I'm going to jump ship on Apple

Oct 03, 2009 18:01

Starting about two years ago I started using Apple products. Really, Apple makes awesome hardware, and a rock solid operating system. I rather like it. The iPhone is just like it's desktop Mac counter part great for the same reasons. Why am I going to bail? "Apple says no". Seriously, if I were selling mobile phones to compete with Apple I would make my slogan just that "Because Apple says no".

Opera made a browser for the iPhone - Apple said no, not yours, wont let them distribute it.

Apple acts like they have a vendetta against Ogg/Vorbis Ogg/Theora. I can make them work on the Mac simply by dropping a couple of files in the appropriate places. Unfortunately, I can't do that as easily on my iPhone. Using Apple products COMPLETELY screwed up my music management scheme which worked until I brought Apple into the pack.

When I'm on a Linux machine I'm lucky if I can even charge my iPhone using it - this is due to Apple choosing not to honor the USB standards which they helped to create. Forget doing anything more than charging it.

Apple is very tight lipped about what each of their updates actually contains and they enjoy removing features and screwing people with these mystery updates.

They intentionally make their hardware difficult to upgrade/work on, they expect me to be a moron and take my system in for every little thing I want to do with it.

They cripple software they provide and on the iPhone they enforce using it. Anything someone makes that's cooler than what Apple makes is denied due to being a duplication of features. It goes well beyond that linked article.

The fact they cripple my calendar is especially annoying. I can sync my phone to loads of different calendars, but unless I subscribe to mobile me for a small fortune on top of the fortunate I had to spend to get the iPhone/Mac any updates I make from the phone end STAY on the phone end, even if I do select a Google or Exchange calendar. Why should it have to be one way? The technologies in place, Apple is just acting like a bunch of douche bags over it.

I'm typing this on a Mac Mini, my daughter has a Dual Power Mac G5, and I have an iPhone. I'm not going to hurry to replace them, I don't have the budget, but they're going to get worked out of active use and replaced with something specifically NOT Apple. (caveat - I have considered putting Linux on Apple hardware - I may make an exception to make this happen)

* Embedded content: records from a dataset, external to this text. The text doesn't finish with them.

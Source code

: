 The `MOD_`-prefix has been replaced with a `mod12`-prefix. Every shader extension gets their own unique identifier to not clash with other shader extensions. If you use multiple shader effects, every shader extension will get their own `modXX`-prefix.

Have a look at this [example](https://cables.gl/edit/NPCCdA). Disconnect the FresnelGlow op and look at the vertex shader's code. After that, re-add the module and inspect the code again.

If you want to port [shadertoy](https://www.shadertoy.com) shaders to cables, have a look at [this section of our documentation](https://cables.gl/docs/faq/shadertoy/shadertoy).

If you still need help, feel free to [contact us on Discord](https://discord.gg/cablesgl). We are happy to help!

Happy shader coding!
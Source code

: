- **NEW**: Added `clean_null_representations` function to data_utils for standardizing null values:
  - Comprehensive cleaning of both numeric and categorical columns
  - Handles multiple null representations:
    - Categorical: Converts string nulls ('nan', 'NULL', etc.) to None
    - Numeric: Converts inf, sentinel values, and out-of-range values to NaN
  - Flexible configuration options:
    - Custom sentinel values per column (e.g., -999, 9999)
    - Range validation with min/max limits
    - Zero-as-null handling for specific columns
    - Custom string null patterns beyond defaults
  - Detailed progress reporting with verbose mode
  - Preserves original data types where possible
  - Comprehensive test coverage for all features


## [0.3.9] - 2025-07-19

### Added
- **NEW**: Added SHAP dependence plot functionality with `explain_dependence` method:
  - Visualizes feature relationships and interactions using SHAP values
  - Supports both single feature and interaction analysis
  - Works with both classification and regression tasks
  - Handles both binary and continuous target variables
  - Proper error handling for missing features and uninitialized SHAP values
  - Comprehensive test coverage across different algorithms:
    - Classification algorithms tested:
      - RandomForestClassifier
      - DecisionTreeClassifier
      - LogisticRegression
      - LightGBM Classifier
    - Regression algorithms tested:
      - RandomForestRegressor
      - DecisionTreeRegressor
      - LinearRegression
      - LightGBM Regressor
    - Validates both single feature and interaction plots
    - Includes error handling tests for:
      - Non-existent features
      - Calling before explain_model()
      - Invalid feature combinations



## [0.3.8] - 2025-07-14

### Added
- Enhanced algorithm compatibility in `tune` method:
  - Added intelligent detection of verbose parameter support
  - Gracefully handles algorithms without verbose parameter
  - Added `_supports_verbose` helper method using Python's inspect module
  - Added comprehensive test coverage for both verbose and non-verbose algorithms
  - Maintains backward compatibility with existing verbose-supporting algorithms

APPLE FORBIDS OPEN SOURCE even though everything they do rides on the back of BSD code.

The modern Apple is acting like the mid 90's Microsoft. The main difference between modern Apple and old Microsoft is Apple, despite acting like a bunch of jack asses, is actually putting out a good product.

Right now I'm contemplating jumping ship on nVida also, I'm keeping an eye on them, if they pull much more douchebaggery they're next.